● RECORDS TO PROCESS
● ● ● ● ● ● ●

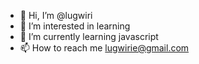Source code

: - 👋 Hi, I’m @lugwiri
- 👀 I’m interested in learning
- 🌱 I’m currently learning javascript
- 📫 How to reach me lugwirie@gmail.com

<!---
lugwiri/lugwiri is a ✨ special ✨ repository because its `README.md` (this file) appears on your GitHub profile.
You can click the Preview link to take a look at your changes.
--->
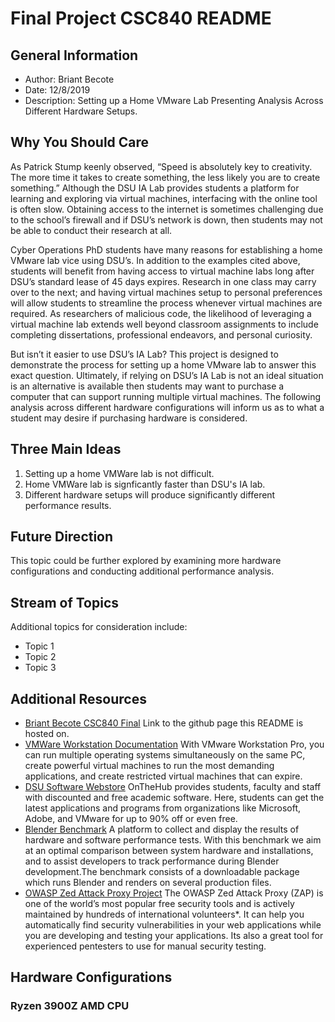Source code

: # Final Project CSC840 README
  
## General Information  
- Author: Briant Becote  
- Date: 12/8/2019  
- Description: Setting up a Home VMware Lab Presenting Analysis Across Different Hardware Setups.  
  
## Why You Should Care
As Patrick Stump keenly observed, “Speed is absolutely key to creativity. The more time it takes to create something, the less likely you are to create something.”  Although the DSU IA Lab provides students a platform for learning and exploring via virtual machines, interfacing with the online tool is often slow.  Obtaining access to the internet is sometimes challenging due to the school’s firewall and if DSU’s network is down, then students may not be able to conduct their research at all.  
  
Cyber Operations PhD students have many reasons for establishing a home VMware lab vice using DSU’s.  In addition to the examples cited above, students will benefit from having access to virtual machine labs long after DSU’s standard lease of 45 days expires.  Research in one class may carry over to the next; and having virtual machines setup to personal preferences will allow students to streamline the process whenever virtual machines are required.  As researchers of malicious code, the likelihood of leveraging a virtual machine lab extends well beyond classroom assignments to include completing dissertations, professional endeavors, and personal curiosity.
  
But isn’t it easier to use DSU’s IA Lab?  This project is designed to demonstrate the process for setting up a home VMware lab to answer this exact question.  Ultimately, if relying on DSU’s IA Lab is not an ideal situation is an alternative is available then students may want to purchase a computer that can support running multiple virtual machines.  The following analysis across different hardware configurations will inform us as to what a student may desire if purchasing hardware is considered.
  
## Three Main Ideas
1. Setting up a home VMWare lab is not difficult.
1. Home VMWare lab is signficantly faster than DSU's IA lab.
2. Different hardware setups will produce significantly different performance results.

## Future Direction
This topic could be further explored by examining more hardware configurations and conducting additional performance analysis.  
## Stream of Topics
Additional topics for consideration include:

- Topic 1
- Topic 2
- Topic 3
## Additional Resources
- [Briant Becote CSC840 Final](https://github.com/DSU-Projects/CSC840-Final) Link to the github page this README is hosted on.
- [VMWare Workstation Documentation](https://docs.vmware.com/en/VMware-Workstation-Pro/index.html) With VMware Workstation Pro, you can run multiple operating systems simultaneously on the same PC, create powerful virtual machines to run the most demanding applications, and create restricted virtual machines that can expire.
- [DSU Software Webstore](https://dsu.onthehub.com/) OnTheHub provides students, faculty and staff with discounted and free academic software.  Here, students can get the latest applications and programs from organizations like Microsoft, Adobe, and VMware for up to 90% off or even free. 
- [Blender Benchmark](https://www.blender.org/news/introducing-blender-benchmark/) A platform to collect and display the results of hardware and software performance tests. With this benchmark we aim at an optimal comparison between system hardware and installations, and to assist developers to track performance during Blender development.The benchmark consists of a downloadable package which runs Blender and renders on several production files.
- [OWASP Zed Attack Proxy Project](https://www.owasp.org/index.php/OWASP_Zed_Attack_Proxy_Project) The OWASP Zed Attack Proxy (ZAP) is one of the world’s most popular free security tools and is actively maintained by hundreds of international volunteers*. It can help you automatically find security vulnerabilities in your web applications while you are developing and testing your applications. Its also a great tool for experienced pentesters to use for manual security testing.

## Hardware Configurations
### Ryzen 3900Z AMD CPU


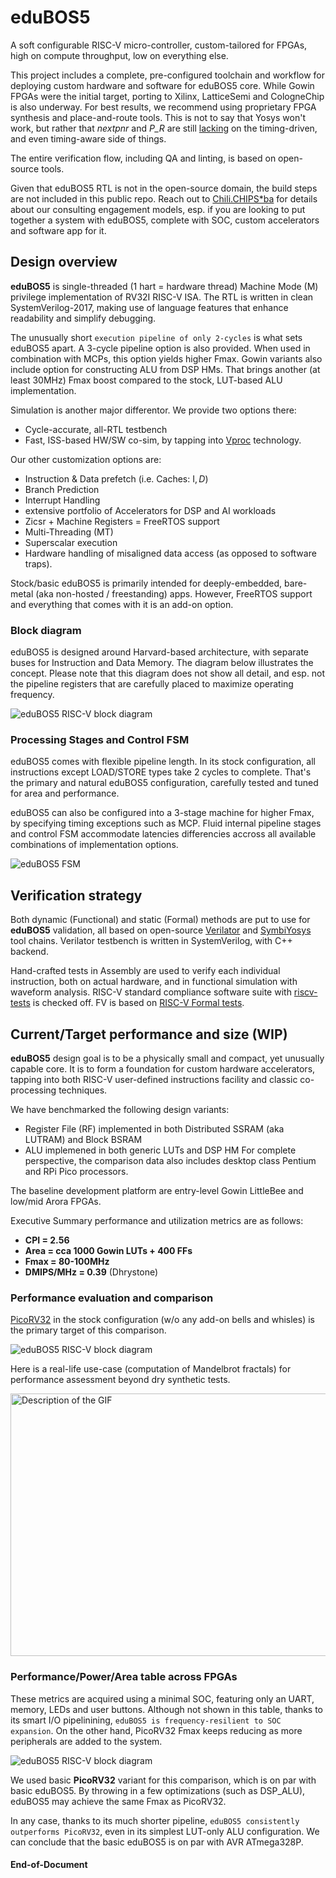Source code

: # eduBOS5
A soft configurable RISC-V micro-controller, custom-tailored for FPGAs, high on compute throughput, low on everything else. 

This project includes a complete, pre-configured toolchain and workflow for deploying custom hardware and software for eduBOS5 core. While Gowin FPGAs were the initial target, porting to Xilinx, LatticeSemi and CologneChip is also underway. For best results, we recommend using proprietary FPGA synthesis and place-and-route tools. This is not to say that Yosys won't work, but rather that _nextpnr_ and _P_R_ are still [lacking](https://github.com/chili-chips-ba/openCologne/issues/18#issuecomment-2249085341) on the timing-driven, and even timing-aware side of things. 

The entire verification flow, including QA and linting, is based on open-source tools. 

Given that eduBOS5 RTL is not in the open-source domain, the build steps are not included in this public repo. Reach out to [Chili.CHIPS*ba](https://www.chili-chips.xyz) for details about our consulting engagement models, esp. if you are looking to put together a system with eduBOS5, complete with SOC, custom accelerators and software app for it.

## Design overview
**eduBOS5** is single-threaded (1 hart = hardware thread) Machine Mode (M) privilege implementation of RV32I RISC-V ISA. The RTL is written in clean SystemVerilog-2017, making use of language features that enhance readability and simplify debugging. 

The unusually short `execution pipeline of only 2-cycles` is what sets eduBOS5 apart. A 3-cycle pipeline option is also provided. When used in combination with MCPs, this option yields higher Fmax. Gowin variants also include option for constructing ALU from DSP HMs. That brings another (at least 30MHz) Fmax boost compared to the stock, LUT-based ALU implementation. 


Simulation is another major differentor. We provide two options there:
- Cycle-accurate, all-RTL testbench
- Fast, ISS-based HW/SW co-sim, by tapping into [Vproc](https://github.com/wyvernSemi/vproc) technology.

Our other customization options are:
- Instruction & Data prefetch (i.e. Caches: I$, D$)
- Branch Prediction
- Interrupt Handling  
- extensive portfolio of Accelerators for DSP and AI workloads
- Zicsr + Machine Registers = FreeRTOS support
- Multi-Threading (MT)
- Superscalar execution
- Hardware handling of misaligned data access (as opposed to software traps).

Stock/basic eduBOS5 is primarily intended for deeply-embedded, bare-metal (aka non-hosted / freestanding) apps. However, FreeRTOS support and everything that comes with it is an add-on option. 

### Block diagram
eduBOS5 is designed around Harvard-based architecture, with separate buses for Instruction and Data Memory. The diagram below illustrates the concept. Please note that this diagram does not show all detail, and esp. not the pipeline registers that are carefully placed to maximize operating frequency.

![eduBOS5 RISC-V block diagram](/0.doc/cpu_top_view_V5.png)
### Processing Stages and Control FSM
eduBOS5 comes with flexible pipeline length. In its stock configuration, all instructions except LOAD/STORE types take 2 cycles to complete. That's the primary and natural eduBOS5 configuration, carefully tested and tuned for area and performance. 

eduBOS5 can also be configured into a 3-stage machine for higher Fmax, by specifying timing exceptions such as MCP. Fluid internal pipeline stages and control FSM accommodate latencies differencies accross all available combinations of implementation options.

![eduBOS5 FSM](/0.doc/state_mach.png)

## Verification strategy

Both dynamic (Functional) and static (Formal) methods are put to use for **eduBOS5** validation, all based on open-source [Verilator](https://github.com/verilator/verilator) and [SymbiYosys](https://github.com/YosysHQ/sby) tool chains. Verilator testbench is written in SystemVerilog, with C++ backend.

Hand-crafted tests in Assembly are used to verify each individual instruction, both on actual hardware, and in functional simulation with waveform analysis. RISC-V standard compliance software suite with [riscv-tests](https://github.com/riscv-software-src/riscv-tests) is checked off. FV is based on [RISC-V Formal tests](https://github.com/YosysHQ/riscv-formal).

## Current/Target performance and size (WIP)

**eduBOS5** design goal is to be a physically small and compact, yet unusually capable core. It is to form a foundation for custom hardware accelerators, tapping into both RISC-V user-defined instructions facility and classic co-processing techniques.

We have benchmarked the following design variants:
- Register File (RF) implemented in both Distributed SSRAM (aka LUTRAM) and Block BSRAM
- ALU implemened in both generic LUTs and DSP HM
For complete perspective, the comparison data also includes desktop class Pentium and RPi Pico processors.

The baseline development platform are entry-level Gowin LittleBee and low/mid Arora FPGAs. 

Executive Summary performance and utilization metrics are as follows:
- **CPI = 2.56**
- **Area = cca 1000 Gowin LUTs + 400 FFs**
- **Fmax = 80-100MHz**
- **DMIPS/MHz = 0.39** (Dhrystone)
  
### Performance evaluation and comparison

[PicoRV32](https://github.com/YosysHQ/picorv32) in the stock configuration (w/o any add-on bells and whisles) is the primary target of this comparison. 

![eduBOS5 RISC-V block diagram](/0.doc/dhryv1.png)

Here is a real-life use-case (computation of Mandelbrot fractals) for performance assessment beyond dry synthetic tests.

<img src="0.doc/dhrycenter.gif" width="720" height="420" alt="Description of the GIF">

### Performance/Power/Area table across FPGAs

These metrics are acquired using a minimal SOC, featuring only an UART, memory, LEDs and user buttons. Although not shown in this table, thanks to its smart I/O pipelinining, `eduBOS5 is frequency-resilient to SOC expansion`. On the other hand, PicoRV32 Fmax keeps reducing as more peripherals are added to the system.

![eduBOS5 RISC-V block diagram](/0.doc/performance_table.png)

We used basic **PicoRV32** variant for this comparison, which is on par with basic eduBOS5. By throwing in a few optimizations (such as DSP_ALU), eduBOS5 may achieve the same Fmax as PicoRV32. 

In any case, thanks to its much shorter pipeline, `eduBOS5 consistently outperforms PicoRV32`, even in its simplest LUT-only ALU configuration. We can conclude that the basic eduBOS5 is on par with AVR ATmega328P.

#### End-of-Document
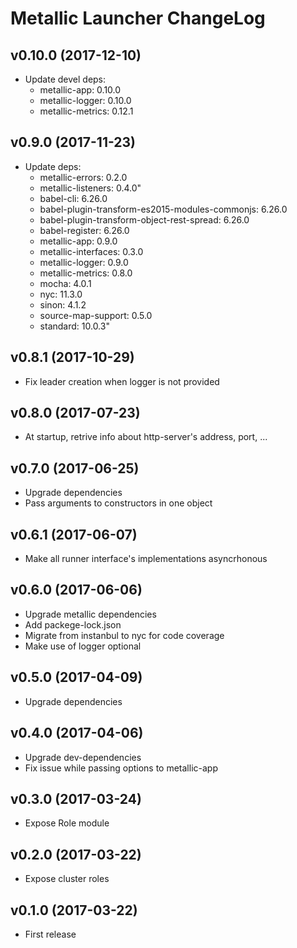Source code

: # Metallic Launcher ChangeLog

## v0.10.0 (2017-12-10)

 - Update devel deps:
   + metallic-app: 0.10.0
   + metallic-logger: 0.10.0
   + metallic-metrics: 0.12.1


## v0.9.0 (2017-11-23)

 - Update deps:
   + metallic-errors: 0.2.0
   + metallic-listeners: 0.4.0"
   + babel-cli: 6.26.0
   + babel-plugin-transform-es2015-modules-commonjs: 6.26.0
   + babel-plugin-transform-object-rest-spread: 6.26.0
   + babel-register: 6.26.0
   + metallic-app: 0.9.0
   + metallic-interfaces: 0.3.0
   + metallic-logger: 0.9.0
   + metallic-metrics: 0.8.0
   + mocha: 4.0.1
   + nyc: 11.3.0
   + sinon: 4.1.2
   + source-map-support: 0.5.0
   + standard: 10.0.3"


## v0.8.1 (2017-10-29)

 - Fix leader creation when logger is not provided


## v0.8.0 (2017-07-23)

 - At startup, retrive info about http-server's address, port, ...


## v0.7.0 (2017-06-25)

 - Upgrade dependencies
 - Pass arguments to constructors in one object


## v0.6.1 (2017-06-07)

 - Make all runner interface's implementations asyncrhonous


## v0.6.0 (2017-06-06)

 - Upgrade metallic dependencies
 - Add packege-lock.json
 - Migrate from instanbul to nyc for code coverage
 - Make use of logger optional


## v0.5.0 (2017-04-09)

 - Upgrade dependencies


## v0.4.0 (2017-04-06)

 - Upgrade dev-dependencies
 - Fix issue while passing options to metallic-app


## v0.3.0 (2017-03-24)

 - Expose Role module


## v0.2.0 (2017-03-22)

 - Expose cluster roles


## v0.1.0 (2017-03-22)

 - First release
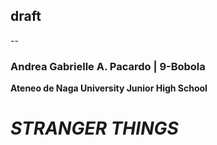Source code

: ## draft

--

### **Andrea Gabrielle A. Pacardo | 9-Bobola**

**Ateneo de Naga University Junior High School**

# ***STRANGER THINGS***
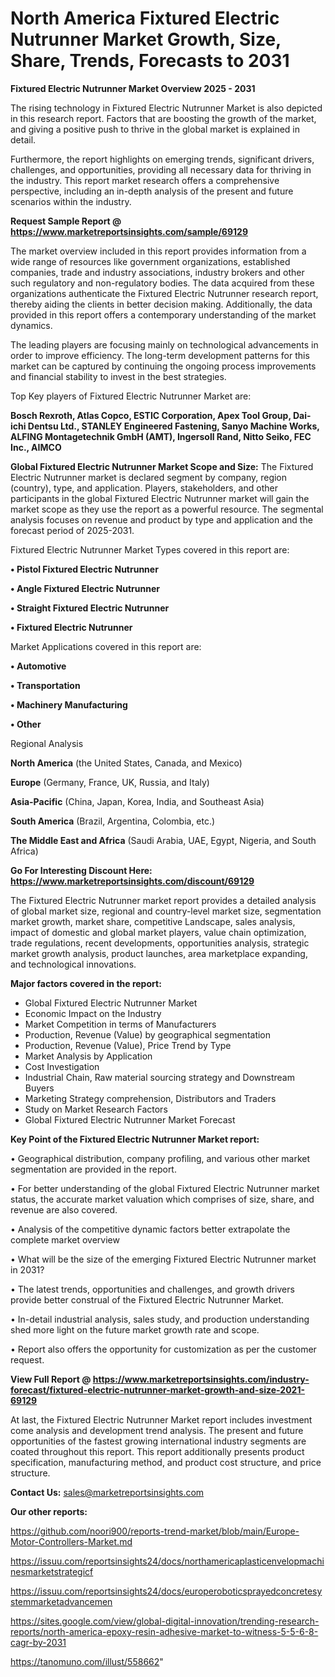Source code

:# North America Fixtured Electric Nutrunner Market Growth, Size, Share, Trends, Forecasts to 2031

<Strong> Fixtured Electric Nutrunner Market Overview 2025 - 2031</strong>

The rising technology in Fixtured Electric Nutrunner Market is also depicted in this research report. Factors that are boosting the growth of the market, and giving a positive push to thrive in the global market is explained in detail.

Furthermore, the report highlights on emerging trends, significant drivers, challenges, and opportunities, providing all necessary data for thriving in the industry. This report market research offers a comprehensive perspective, including an in-depth analysis of the present and future scenarios within the industry.

<strong>Request Sample Report @ <a href=https://www.marketreportsinsights.com/sample/69129>https://www.marketreportsinsights.com/sample/69129</a></strong>

The market overview included in this report provides information from a wide range of resources like government organizations, established companies, trade and industry associations, industry brokers and other such regulatory and non-regulatory bodies. The data acquired from these organizations authenticate the Fixtured Electric Nutrunner research report, thereby aiding the clients in better decision making. Additionally, the data provided in this report offers a contemporary understanding of the market dynamics.

The leading players are focusing mainly on technological advancements in order to improve efficiency. The long-term development patterns for this market can be captured by continuing the ongoing process improvements and financial stability to invest in the best strategies.

Top Key players of Fixtured Electric Nutrunner Market are:

<strong>Bosch Rexroth, Atlas Copco, ESTIC Corporation, Apex Tool Group, Dai-ichi Dentsu Ltd., STANLEY Engineered Fastening, Sanyo Machine Works, ALFING Montagetechnik GmbH (AMT), Ingersoll Rand, Nitto Seiko, FEC Inc., AIMCO</strong>

<strong><b>Global Fixtured Electric Nutrunner Market Scope and Size:</b></strong>
The Fixtured Electric Nutrunner market is declared segment by company, region (country), type, and application. Players, stakeholders, and other participants in the global Fixtured Electric Nutrunner market will gain the market scope as they use the report as a powerful resource. The segmental analysis focuses on revenue and product by type and application and the forecast period of 2025-2031.

Fixtured Electric Nutrunner Market Types covered in this report are:

<strong>• Pistol Fixtured Electric Nutrunner

• Angle Fixtured Electric Nutrunner

• Straight Fixtured Electric Nutrunner

• Fixtured Electric Nutrunner</strong>

Market Applications covered in this report are:

<strong>• Automotive

• Transportation

• Machinery Manufacturing

• Other</strong> 

Regional Analysis

<strong>North America</strong> (the United States, Canada, and Mexico)

<strong>Europe</strong> (Germany, France, UK, Russia, and Italy)

<strong>Asia-Pacific</strong> (China, Japan, Korea, India, and Southeast Asia)

<strong>South America</strong> (Brazil, Argentina, Colombia, etc.)

<strong>The Middle East and Africa</strong> (Saudi Arabia, UAE, Egypt, Nigeria, and South Africa)

<strong>Go For Interesting Discount Here: <a href=https://www.marketreportsinsights.com/discount/69129>https://www.marketreportsinsights.com/discount/69129</a></strong>

The Fixtured Electric Nutrunner market report provides a detailed analysis of global market size, regional and country-level market size, segmentation market growth, market share, competitive Landscape, sales analysis, impact of domestic and global market players, value chain optimization, trade regulations, recent developments, opportunities analysis, strategic market growth analysis, product launches, area marketplace expanding, and technological innovations.

<strong><b>Major factors covered in the report:</b></strong>
<ul>
  <li>Global Fixtured Electric Nutrunner Market </li>
  <li>Economic Impact on the Industry</li>
  <li>Market Competition in terms of Manufacturers</li>
  <li>Production, Revenue (Value) by geographical segmentation</li>
  <li>Production, Revenue (Value), Price Trend by Type</li>
  <li>Market Analysis by Application</li>
  <li>Cost Investigation</li>
  <li>Industrial Chain, Raw material sourcing strategy and Downstream Buyers</li>
  <li>Marketing Strategy comprehension, Distributors and Traders</li>
  <li>Study on Market Research Factors</li>
  <li>Global Fixtured Electric Nutrunner Market Forecast</li>
</ul>

<strong><b>Key Point of the Fixtured Electric Nutrunner Market report:</b></strong>

• Geographical distribution, company profiling, and various other market segmentation are provided in the report.

• For better understanding of the global Fixtured Electric Nutrunner market status, the accurate market valuation which comprises of size, share, and revenue are also covered.

• Analysis of the competitive dynamic factors better extrapolate the complete market overview

• What will be the size of the emerging Fixtured Electric Nutrunner market in 2031?

• The latest trends, opportunities and challenges, and growth drivers provide better construal of the Fixtured Electric Nutrunner Market.

• In-detail industrial analysis, sales study, and production understanding shed more light on the future market growth rate and scope.

• Report also offers the opportunity for customization as per the customer request.

<strong><b>View Full Report @ <a href=https://www.marketreportsinsights.com/industry-forecast/fixtured-electric-nutrunner-market-growth-and-size-2021-69129>https://www.marketreportsinsights.com/industry-forecast/fixtured-electric-nutrunner-market-growth-and-size-2021-69129</a></b></strong>


At last, the Fixtured Electric Nutrunner Market report includes investment come analysis and development trend analysis. The present and future opportunities of the fastest growing international industry segments are coated throughout this report. This report additionally presents product specification, manufacturing method, and product cost structure, and price structure.

<strong>Contact Us:</strong>
sales@marketreportsinsights.com

<strong>Our other reports:</strong>

<a href=https://github.com/noori900/reports-trend-market/blob/main/Europe-Motor-Controllers-Market.md>https://github.com/noori900/reports-trend-market/blob/main/Europe-Motor-Controllers-Market.md</a>

<a href=https://issuu.com/reportsinsights24/docs/northamericaplasticenvelopmachinesmarketstrategicf>https://issuu.com/reportsinsights24/docs/northamericaplasticenvelopmachinesmarketstrategicf</a>

<a href=https://issuu.com/reportsinsights24/docs/europeroboticsprayedconcretesystemmarketadvancemen>https://issuu.com/reportsinsights24/docs/europeroboticsprayedconcretesystemmarketadvancemen</a>

<a href=https://sites.google.com/view/global-digital-innovation/trending-research-reports/north-america-epoxy-resin-adhesive-market-to-witness-5-5-6-8-cagr-by-2031>https://sites.google.com/view/global-digital-innovation/trending-research-reports/north-america-epoxy-resin-adhesive-market-to-witness-5-5-6-8-cagr-by-2031</a>

<a href=https://tanomuno.com/illust/558662>https://tanomuno.com/illust/558662</a>"
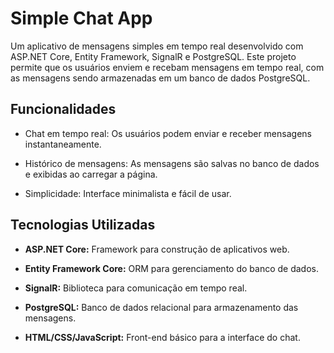 
# Simple Chat App
Um aplicativo de mensagens simples em tempo real desenvolvido com ASP.NET Core, Entity Framework, SignalR e PostgreSQL. Este projeto permite que os usuários enviem e recebam mensagens em tempo real, com as mensagens sendo armazenadas em um banco de dados PostgreSQL.

## Funcionalidades
* Chat em tempo real: Os usuários podem enviar e receber mensagens instantaneamente.

* Histórico de mensagens: As mensagens são salvas no banco de dados e exibidas ao carregar a página.

* Simplicidade: Interface minimalista e fácil de usar.

## Tecnologias Utilizadas
* **ASP.NET Core:** Framework para construção de aplicativos web.

* **Entity Framework Core:** ORM para gerenciamento do banco de dados.

* **SignalR:** Biblioteca para comunicação em tempo real.

* **PostgreSQL:** Banco de dados relacional para armazenamento das mensagens.

* **HTML/CSS/JavaScript:** Front-end básico para a interface do chat.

● ● ● ● ● ● ●

● WORK INSTRUCTIONS
Would you print, exactly as written, every line above from the one holding "in the report." through the one holding "rate and scope.", with both included and no other lines?

● RESPONSE TO THIS EXERCISE
• Geographical distribution, company profiling, and various other market segmentation are provided in the report.

• For better understanding of the global Fixtured Electric Nutrunner market status, the accurate market valuation which comprises of size, share, and revenue are also covered.

• Analysis of the competitive dynamic factors better extrapolate the complete market overview

• What will be the size of the emerging Fixtured Electric Nutrunner market in 2031?

• The latest trends, opportunities and challenges, and growth drivers provide better construal of the Fixtured Electric Nutrunner Market.

• In-detail industrial analysis, sales study, and production understanding shed more light on the future market growth rate and scope.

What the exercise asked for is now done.